### ASSIGNMENT
Lines that include the string "with" are the ones to copy from the entries below.

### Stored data
====================

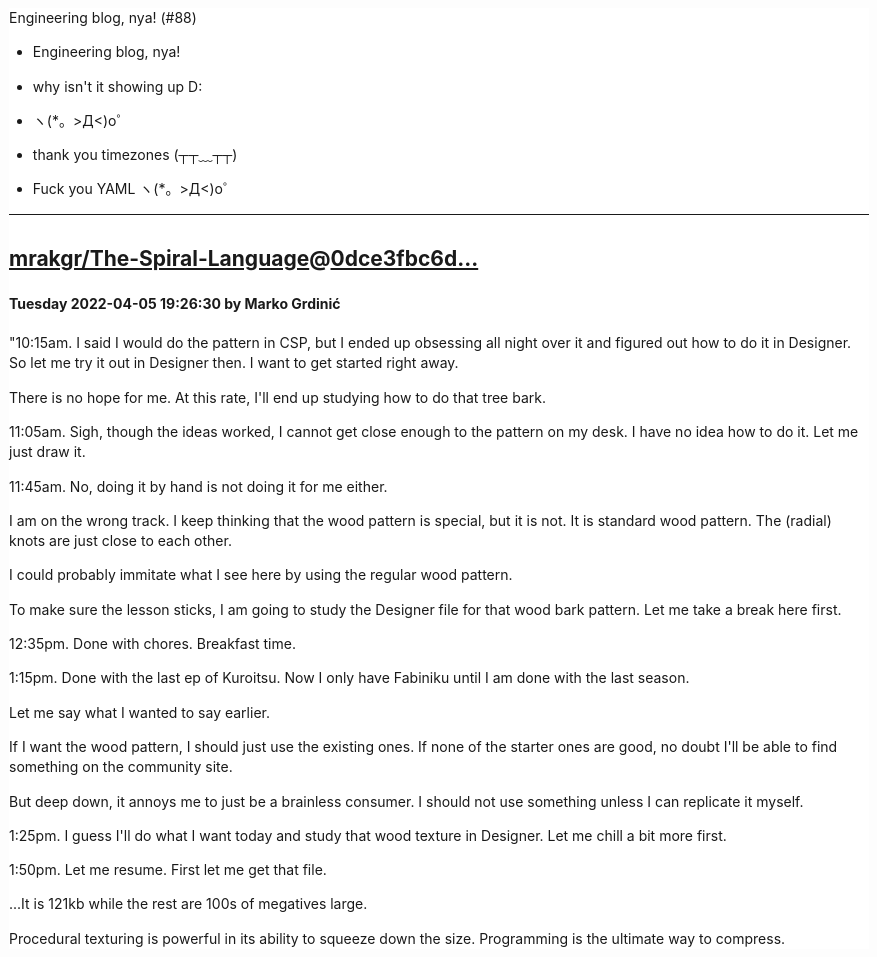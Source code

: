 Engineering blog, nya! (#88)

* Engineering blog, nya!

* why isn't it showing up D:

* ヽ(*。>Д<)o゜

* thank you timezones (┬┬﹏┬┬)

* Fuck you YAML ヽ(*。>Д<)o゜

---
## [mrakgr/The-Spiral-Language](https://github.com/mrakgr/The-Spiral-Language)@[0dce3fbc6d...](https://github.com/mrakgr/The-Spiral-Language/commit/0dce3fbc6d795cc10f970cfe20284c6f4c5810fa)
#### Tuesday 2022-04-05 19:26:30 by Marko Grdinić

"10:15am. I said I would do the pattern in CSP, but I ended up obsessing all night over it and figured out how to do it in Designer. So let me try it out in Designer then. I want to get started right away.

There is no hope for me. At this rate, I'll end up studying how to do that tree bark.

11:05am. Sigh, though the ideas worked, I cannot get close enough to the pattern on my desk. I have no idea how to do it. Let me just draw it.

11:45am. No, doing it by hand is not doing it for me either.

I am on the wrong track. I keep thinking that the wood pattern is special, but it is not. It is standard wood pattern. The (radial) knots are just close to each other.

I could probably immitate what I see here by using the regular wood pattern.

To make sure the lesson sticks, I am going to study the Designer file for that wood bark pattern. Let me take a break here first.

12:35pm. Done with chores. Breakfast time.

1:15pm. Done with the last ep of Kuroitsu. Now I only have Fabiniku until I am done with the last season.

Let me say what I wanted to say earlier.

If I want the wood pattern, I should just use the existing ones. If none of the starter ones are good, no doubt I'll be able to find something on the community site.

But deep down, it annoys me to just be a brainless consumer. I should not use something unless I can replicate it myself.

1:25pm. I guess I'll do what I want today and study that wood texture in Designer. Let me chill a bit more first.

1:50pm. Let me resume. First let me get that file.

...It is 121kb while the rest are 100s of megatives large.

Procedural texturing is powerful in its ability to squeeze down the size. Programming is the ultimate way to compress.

====================

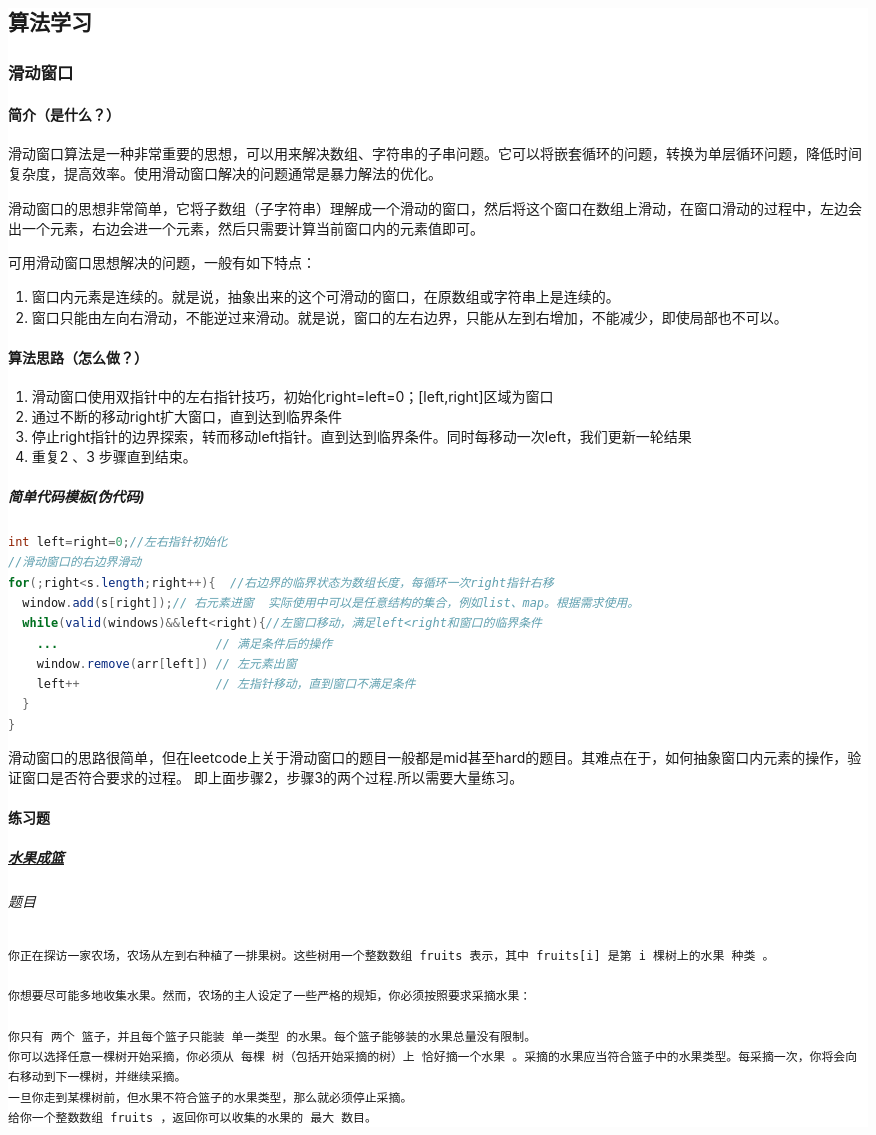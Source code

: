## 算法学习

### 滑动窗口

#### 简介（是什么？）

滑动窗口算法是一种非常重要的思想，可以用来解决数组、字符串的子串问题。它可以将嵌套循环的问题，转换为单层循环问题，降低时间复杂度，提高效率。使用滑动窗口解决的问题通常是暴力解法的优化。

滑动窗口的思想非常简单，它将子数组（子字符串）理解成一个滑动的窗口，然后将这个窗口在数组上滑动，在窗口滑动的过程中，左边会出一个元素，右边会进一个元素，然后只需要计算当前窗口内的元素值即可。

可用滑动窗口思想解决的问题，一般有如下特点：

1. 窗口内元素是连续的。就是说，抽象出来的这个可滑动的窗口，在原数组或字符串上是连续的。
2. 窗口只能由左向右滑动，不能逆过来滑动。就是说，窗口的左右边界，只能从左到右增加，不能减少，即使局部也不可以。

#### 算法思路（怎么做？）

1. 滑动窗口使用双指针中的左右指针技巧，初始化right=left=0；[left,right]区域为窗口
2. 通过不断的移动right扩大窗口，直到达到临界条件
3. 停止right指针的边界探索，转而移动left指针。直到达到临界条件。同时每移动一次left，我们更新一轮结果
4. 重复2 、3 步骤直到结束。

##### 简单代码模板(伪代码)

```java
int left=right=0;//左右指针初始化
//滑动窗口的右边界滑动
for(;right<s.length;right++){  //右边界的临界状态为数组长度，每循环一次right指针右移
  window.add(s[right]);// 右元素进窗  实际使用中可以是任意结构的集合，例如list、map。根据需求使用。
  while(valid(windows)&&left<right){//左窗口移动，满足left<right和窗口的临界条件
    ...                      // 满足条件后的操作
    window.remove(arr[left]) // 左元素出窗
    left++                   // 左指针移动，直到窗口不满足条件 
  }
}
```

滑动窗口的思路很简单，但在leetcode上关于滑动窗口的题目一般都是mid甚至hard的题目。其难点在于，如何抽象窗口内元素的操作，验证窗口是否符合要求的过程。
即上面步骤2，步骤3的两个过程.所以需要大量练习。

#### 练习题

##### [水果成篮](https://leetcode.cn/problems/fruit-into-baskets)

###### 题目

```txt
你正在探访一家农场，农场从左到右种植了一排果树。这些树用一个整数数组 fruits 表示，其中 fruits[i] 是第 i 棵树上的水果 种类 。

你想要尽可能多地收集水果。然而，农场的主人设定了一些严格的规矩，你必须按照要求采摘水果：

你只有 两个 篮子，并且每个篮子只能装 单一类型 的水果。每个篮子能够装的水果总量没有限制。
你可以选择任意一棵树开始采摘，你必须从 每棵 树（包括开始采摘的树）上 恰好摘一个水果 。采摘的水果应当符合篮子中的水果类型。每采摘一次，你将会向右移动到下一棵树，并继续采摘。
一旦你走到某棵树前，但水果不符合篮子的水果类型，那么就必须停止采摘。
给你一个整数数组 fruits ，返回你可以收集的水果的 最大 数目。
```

====================

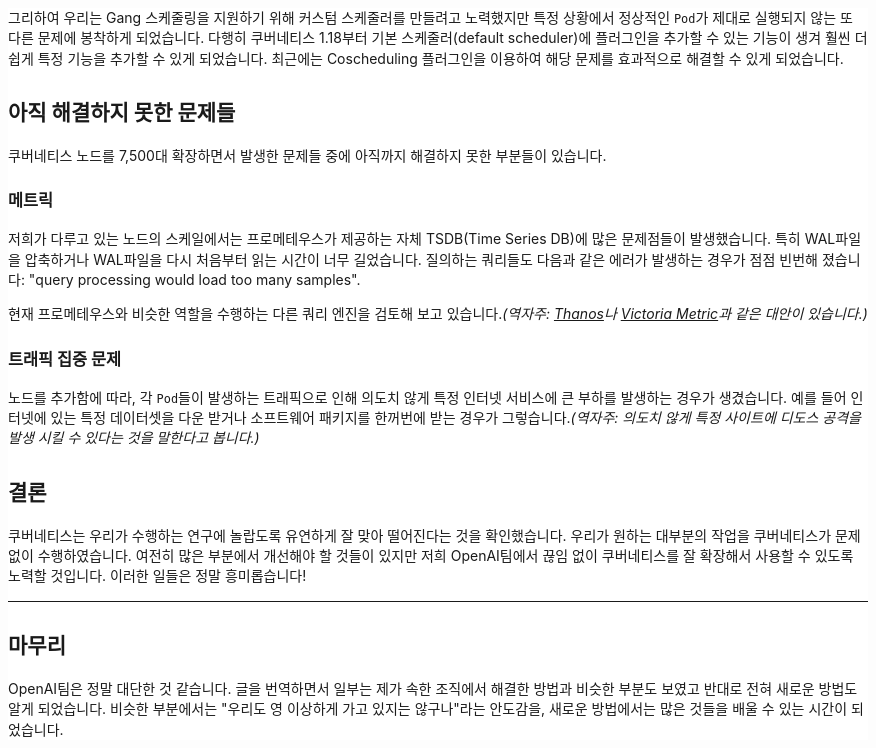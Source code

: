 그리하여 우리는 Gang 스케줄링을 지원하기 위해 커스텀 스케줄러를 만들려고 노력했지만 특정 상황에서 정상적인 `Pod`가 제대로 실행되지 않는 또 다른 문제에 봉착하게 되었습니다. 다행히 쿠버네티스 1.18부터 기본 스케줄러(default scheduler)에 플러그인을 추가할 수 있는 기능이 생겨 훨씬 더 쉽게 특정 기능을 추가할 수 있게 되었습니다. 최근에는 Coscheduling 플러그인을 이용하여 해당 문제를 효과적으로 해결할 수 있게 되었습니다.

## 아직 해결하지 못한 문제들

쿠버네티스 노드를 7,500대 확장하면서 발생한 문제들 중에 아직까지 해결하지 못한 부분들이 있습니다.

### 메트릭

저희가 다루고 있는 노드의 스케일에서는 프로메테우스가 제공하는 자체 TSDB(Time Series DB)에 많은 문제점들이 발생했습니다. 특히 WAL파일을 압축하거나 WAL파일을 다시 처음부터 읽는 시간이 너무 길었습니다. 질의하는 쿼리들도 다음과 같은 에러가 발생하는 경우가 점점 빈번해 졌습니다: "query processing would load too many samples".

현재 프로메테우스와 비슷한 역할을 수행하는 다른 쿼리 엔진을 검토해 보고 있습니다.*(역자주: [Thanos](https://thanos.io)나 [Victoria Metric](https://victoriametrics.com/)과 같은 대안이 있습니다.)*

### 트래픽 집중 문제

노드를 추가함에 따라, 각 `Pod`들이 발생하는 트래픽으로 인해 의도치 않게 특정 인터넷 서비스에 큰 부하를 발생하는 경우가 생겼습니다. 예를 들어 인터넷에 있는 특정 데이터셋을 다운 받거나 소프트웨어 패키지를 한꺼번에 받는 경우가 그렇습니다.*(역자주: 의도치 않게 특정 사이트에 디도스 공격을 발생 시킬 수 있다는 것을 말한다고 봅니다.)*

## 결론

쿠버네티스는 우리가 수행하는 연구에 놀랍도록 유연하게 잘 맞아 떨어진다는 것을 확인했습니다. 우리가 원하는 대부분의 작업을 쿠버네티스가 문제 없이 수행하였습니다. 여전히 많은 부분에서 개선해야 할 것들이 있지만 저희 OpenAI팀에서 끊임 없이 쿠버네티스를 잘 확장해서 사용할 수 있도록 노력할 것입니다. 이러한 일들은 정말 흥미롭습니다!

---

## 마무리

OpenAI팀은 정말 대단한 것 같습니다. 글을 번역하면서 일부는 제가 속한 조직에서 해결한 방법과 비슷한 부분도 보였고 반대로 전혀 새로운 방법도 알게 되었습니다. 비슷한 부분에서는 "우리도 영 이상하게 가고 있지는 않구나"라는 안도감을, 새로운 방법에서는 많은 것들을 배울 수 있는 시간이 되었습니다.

====================

### WRITTEN RESPONSE
12:35pm. Done with chores. Breakfast time.
1:15pm. Done with the last ep of Kuroitsu. Now I only have Fabiniku until I am done with the last season.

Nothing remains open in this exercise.